PS_1.113 - Plural dominance effects in picture naming for language-impaired and unimpaired speakers: a comparison

Biedermann, B. 1 , Lorenz, A. 2 , Beyersmann, L. 1 , Schiller, N. 3 & Nickels, L. 1

1 ARC Centre of Excellence in in Cognition and its Disorders, Macquarie Centre for Cognitive Science, Macquarie University, Sydney, Australia
2 Institute for Psychology, University of Münster, Germany
3 Leiden Institute for Brain and Cognition, Leiden University, The Netherlands

This study looks at the effect of frequency on plural processing. Plural-dominant plural forms (e.g. ‘ears’, ‘mice’) are higher in frequency compared to their singular forms (‘ear’, ‘mouse’), whereas singular-dominant plural forms (e.g. ‘clocks’) are lower in frequency compared to their singular forms. While plural dominance effects have been found in comprehension tasks (such as lexical decision) in healthy speakers, production tasks such as picture naming have been neglected to date as a tool of investigation. We explored the effect of plural dominance by comparing picture naming performance from brain-impaired with unimpaired speakers, and relating the outcome to current theories of morphological processing. Two Australian-English men with aphasia and 40 healthy, native English speakers named sets of pictures corresponding to plural-dominant and singular-dominant nouns, matched for frequency, name agreement, age of acquisition, etc.

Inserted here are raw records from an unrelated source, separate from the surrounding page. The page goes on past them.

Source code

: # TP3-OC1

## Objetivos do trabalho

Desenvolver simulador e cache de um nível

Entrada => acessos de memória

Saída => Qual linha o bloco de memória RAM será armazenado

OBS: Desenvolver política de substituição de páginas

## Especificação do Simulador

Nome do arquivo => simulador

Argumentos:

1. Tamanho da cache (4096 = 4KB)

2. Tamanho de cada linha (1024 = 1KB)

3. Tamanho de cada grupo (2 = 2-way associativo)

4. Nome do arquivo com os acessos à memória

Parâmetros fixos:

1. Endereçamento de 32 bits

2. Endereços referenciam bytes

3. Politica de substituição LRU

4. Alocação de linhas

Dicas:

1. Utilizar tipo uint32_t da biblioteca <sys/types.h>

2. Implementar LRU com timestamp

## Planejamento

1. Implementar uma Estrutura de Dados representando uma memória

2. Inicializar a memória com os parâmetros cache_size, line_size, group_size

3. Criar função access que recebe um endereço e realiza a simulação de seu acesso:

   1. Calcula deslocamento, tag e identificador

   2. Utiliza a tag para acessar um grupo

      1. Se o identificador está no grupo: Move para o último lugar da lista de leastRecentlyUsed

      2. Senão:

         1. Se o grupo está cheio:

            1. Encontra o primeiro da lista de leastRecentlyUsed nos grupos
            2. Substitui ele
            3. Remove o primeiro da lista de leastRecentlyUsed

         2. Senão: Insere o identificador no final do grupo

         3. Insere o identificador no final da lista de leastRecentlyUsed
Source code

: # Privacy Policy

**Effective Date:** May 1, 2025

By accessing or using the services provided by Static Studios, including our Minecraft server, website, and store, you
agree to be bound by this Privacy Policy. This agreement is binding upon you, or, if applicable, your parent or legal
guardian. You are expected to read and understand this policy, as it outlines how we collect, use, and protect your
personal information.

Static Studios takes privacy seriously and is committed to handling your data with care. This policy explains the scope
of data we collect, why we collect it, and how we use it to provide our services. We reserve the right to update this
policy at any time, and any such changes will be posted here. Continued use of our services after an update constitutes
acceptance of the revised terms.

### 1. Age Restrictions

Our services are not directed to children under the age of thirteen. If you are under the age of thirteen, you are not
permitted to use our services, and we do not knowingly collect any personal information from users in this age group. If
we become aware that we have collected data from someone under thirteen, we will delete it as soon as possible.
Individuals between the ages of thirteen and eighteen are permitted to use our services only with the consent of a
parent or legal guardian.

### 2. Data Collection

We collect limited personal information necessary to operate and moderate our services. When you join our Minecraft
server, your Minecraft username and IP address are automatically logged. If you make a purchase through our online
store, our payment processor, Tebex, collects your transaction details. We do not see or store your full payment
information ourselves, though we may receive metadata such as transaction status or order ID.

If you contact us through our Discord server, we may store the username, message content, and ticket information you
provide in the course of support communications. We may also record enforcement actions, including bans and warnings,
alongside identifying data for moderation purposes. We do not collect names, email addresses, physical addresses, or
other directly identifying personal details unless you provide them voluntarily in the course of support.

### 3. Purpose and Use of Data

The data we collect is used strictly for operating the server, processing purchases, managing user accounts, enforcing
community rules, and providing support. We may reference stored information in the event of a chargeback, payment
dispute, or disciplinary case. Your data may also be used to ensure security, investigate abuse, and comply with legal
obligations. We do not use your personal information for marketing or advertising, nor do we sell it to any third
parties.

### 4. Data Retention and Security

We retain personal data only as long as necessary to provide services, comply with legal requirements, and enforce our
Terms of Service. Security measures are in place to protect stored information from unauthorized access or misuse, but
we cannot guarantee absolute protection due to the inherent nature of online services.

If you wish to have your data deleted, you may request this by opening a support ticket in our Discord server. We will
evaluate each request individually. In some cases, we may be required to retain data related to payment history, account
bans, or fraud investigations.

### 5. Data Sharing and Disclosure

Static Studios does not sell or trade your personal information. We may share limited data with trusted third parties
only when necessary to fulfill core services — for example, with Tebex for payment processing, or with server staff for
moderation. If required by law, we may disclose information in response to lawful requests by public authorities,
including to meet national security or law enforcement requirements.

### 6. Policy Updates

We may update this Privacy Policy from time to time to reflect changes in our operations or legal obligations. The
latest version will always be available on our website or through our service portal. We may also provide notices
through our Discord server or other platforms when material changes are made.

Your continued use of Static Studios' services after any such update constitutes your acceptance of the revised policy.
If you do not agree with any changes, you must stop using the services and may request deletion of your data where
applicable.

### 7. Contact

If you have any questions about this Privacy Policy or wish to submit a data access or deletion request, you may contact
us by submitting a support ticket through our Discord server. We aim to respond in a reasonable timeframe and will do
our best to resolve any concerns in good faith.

Both people with aphasia showed a significant plural advantage in naming accuracy for the plural-dominant plural stimuli compared to their singulars. In contrast, the healthy speakers exhibited only a trend for faster production times for plural-dominant plurals compared to their singulars. Additional analyses (mixed modeling) will be reported and the issue of controlling for recognition time in picture naming studies will be discussed.